We continued on, east, past Astoria and went to an anchorage, we call Tongue Point Anchorage, just east of the Coast Guard Station. It was a fairly long and narrow marked channel back into the anchorage. There were several small boats racing all over and we wondered at the safety of racing like that in the dark. As usual we were on a slow bell – so to speak, easing our way into the anchorage. We don’t like to bring our wake with us and appreciate when other boats leave theirs behind, too. So, there we were taking things nice and easy and the small boats started shining their spot lights on us, to the point that our night vision is now gone. What the ???? Bruce pulled back to neutral and waited to see what was going on. We are watching the boats and finally we can see they are now panning their lights ahead of us and on to their fishing nets – which were strung out across our path! Now wouldn’t that have been just nice?? No radio contact was made, just the lights, which made us wonder just how “official” their night fishing might have been. Well, we survived all the obstacles of the night and pulled into a huge and wide open anchorage. By 2330 the anchor was down, and we were sound asleep. We didn’t hear a thing that night.
In hopes of getting into St. Helens in time to refuel we were underway again at 0800. By now, I have had three WHOLE days of early mornings and I am getting fussy. See, what I mean? When summer is over it gets real crazy. I really miss summer!

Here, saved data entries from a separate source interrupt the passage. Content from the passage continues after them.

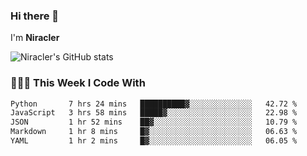 ### Hi there 👋

I'm **Niracler**

![Niracler's GitHub stats](https://github-readme-stats.vercel.app/api?username=Niracler&show_icons=true)


### 👨🏻‍💻 This Week I Code With

<!--START_SECTION:waka-->

```txt
Python       7 hrs 24 mins   ██████████▓░░░░░░░░░░░░░░   42.72 %
JavaScript   3 hrs 58 mins   █████▓░░░░░░░░░░░░░░░░░░░   22.98 %
JSON         1 hr 52 mins    ██▓░░░░░░░░░░░░░░░░░░░░░░   10.79 %
Markdown     1 hr 8 mins     █▓░░░░░░░░░░░░░░░░░░░░░░░   06.63 %
YAML         1 hr 2 mins     █▓░░░░░░░░░░░░░░░░░░░░░░░   06.05 %
```

<!--END_SECTION:waka-->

Fuel prices seemed high and then realizing it was the beginning of a holiday weekend we decided to forego refueling for the time being. We pulled over at Sand Island public dock, just across from St Helens for the night. We got in late afternoon and had some time to wind down and relax and have dinner. By now you should know we don’t go anywhere in the PNW without having a party at a dock – with friends. And sure enough this dock was to be no different, as GYPSY SOUL came cruising in, and pulled in forward of us. We met Chuck and Wendy this past winter at our marina and it wasn’t that big a stretch that we all met up – things like that happen if you cruise.
The next morning we hosted breakfast with Chuck and Wendy, then they headed west to Astoria for the weekend, and we headed east back to Salpare Marina – and that is where I am – At Home Today – in Portland.